What you have to do: Return only the number of lines in the data below where the word "following" appears.

Collected data entries
________

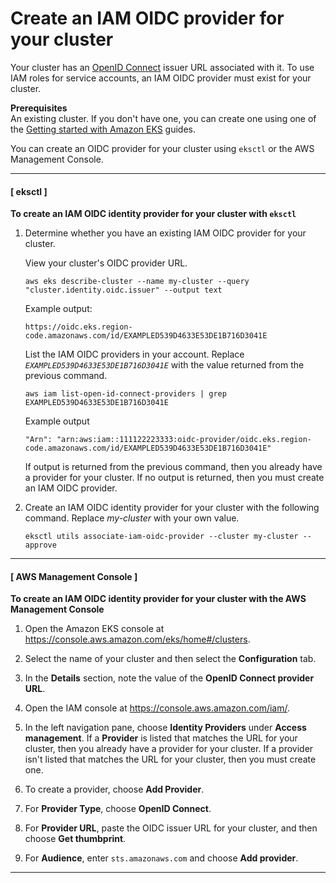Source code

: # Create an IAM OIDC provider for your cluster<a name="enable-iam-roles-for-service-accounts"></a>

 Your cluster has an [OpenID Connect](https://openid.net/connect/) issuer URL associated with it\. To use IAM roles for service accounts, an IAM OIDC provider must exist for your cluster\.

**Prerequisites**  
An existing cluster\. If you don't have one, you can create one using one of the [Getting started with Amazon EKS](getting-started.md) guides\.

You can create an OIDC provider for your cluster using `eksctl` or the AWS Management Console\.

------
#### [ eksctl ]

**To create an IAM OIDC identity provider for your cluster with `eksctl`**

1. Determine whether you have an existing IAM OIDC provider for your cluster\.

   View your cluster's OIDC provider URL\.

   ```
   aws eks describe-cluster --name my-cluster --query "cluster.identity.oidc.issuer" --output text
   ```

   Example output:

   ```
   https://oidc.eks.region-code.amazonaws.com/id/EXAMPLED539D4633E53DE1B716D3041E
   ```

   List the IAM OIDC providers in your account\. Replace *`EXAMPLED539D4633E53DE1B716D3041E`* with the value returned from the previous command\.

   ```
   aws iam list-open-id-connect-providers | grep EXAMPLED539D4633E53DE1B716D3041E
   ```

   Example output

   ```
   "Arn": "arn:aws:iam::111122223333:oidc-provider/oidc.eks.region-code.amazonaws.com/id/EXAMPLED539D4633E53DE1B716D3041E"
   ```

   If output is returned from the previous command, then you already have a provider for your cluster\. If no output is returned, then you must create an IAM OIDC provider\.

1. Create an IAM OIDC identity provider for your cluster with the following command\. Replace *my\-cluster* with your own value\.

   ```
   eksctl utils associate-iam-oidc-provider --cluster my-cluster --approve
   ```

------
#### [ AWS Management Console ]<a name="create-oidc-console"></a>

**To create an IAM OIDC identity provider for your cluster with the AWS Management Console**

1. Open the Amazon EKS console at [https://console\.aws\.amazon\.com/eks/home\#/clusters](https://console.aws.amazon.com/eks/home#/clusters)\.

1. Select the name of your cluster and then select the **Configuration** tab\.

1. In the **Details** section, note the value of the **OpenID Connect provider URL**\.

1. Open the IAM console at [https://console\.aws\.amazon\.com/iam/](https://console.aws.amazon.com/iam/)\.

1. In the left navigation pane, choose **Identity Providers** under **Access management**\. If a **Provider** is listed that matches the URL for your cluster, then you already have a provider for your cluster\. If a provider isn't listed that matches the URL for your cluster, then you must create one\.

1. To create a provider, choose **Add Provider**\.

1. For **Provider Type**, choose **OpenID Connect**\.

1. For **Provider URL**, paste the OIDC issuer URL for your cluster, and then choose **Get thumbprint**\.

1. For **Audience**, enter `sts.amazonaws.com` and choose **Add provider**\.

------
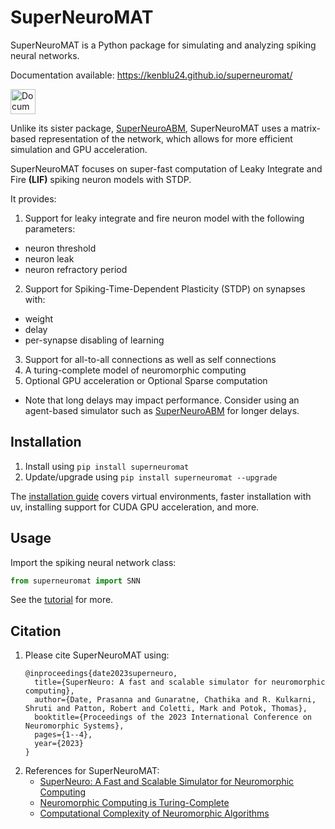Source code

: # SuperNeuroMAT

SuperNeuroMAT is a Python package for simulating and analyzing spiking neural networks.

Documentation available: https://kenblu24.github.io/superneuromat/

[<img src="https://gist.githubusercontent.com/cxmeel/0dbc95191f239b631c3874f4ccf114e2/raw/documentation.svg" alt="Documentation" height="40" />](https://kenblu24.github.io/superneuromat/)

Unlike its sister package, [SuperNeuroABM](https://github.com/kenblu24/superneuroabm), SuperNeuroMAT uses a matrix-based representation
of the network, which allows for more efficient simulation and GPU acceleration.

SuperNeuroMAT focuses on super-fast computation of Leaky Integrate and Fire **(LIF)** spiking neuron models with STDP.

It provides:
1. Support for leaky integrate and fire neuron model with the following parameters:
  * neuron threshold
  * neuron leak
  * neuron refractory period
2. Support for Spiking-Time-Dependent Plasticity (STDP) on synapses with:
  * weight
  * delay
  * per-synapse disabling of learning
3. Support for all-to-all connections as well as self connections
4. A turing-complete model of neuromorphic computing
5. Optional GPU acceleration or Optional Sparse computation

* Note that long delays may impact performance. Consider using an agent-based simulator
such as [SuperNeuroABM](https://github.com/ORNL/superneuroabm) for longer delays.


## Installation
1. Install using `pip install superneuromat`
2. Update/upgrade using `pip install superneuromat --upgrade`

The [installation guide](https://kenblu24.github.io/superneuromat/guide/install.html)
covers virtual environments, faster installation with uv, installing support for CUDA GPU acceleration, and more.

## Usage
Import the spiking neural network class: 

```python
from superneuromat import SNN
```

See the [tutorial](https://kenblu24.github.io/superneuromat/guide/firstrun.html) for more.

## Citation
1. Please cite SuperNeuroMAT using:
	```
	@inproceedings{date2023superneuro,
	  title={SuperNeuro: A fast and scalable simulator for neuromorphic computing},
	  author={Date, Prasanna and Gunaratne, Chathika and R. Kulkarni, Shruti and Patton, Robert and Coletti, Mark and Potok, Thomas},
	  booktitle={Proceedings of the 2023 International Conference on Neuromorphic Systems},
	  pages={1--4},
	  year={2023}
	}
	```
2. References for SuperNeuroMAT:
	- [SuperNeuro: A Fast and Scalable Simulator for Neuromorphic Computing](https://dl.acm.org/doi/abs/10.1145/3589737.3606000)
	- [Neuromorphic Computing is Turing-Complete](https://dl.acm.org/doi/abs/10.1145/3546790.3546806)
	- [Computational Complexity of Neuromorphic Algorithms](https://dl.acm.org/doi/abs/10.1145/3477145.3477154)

________

Solution: 2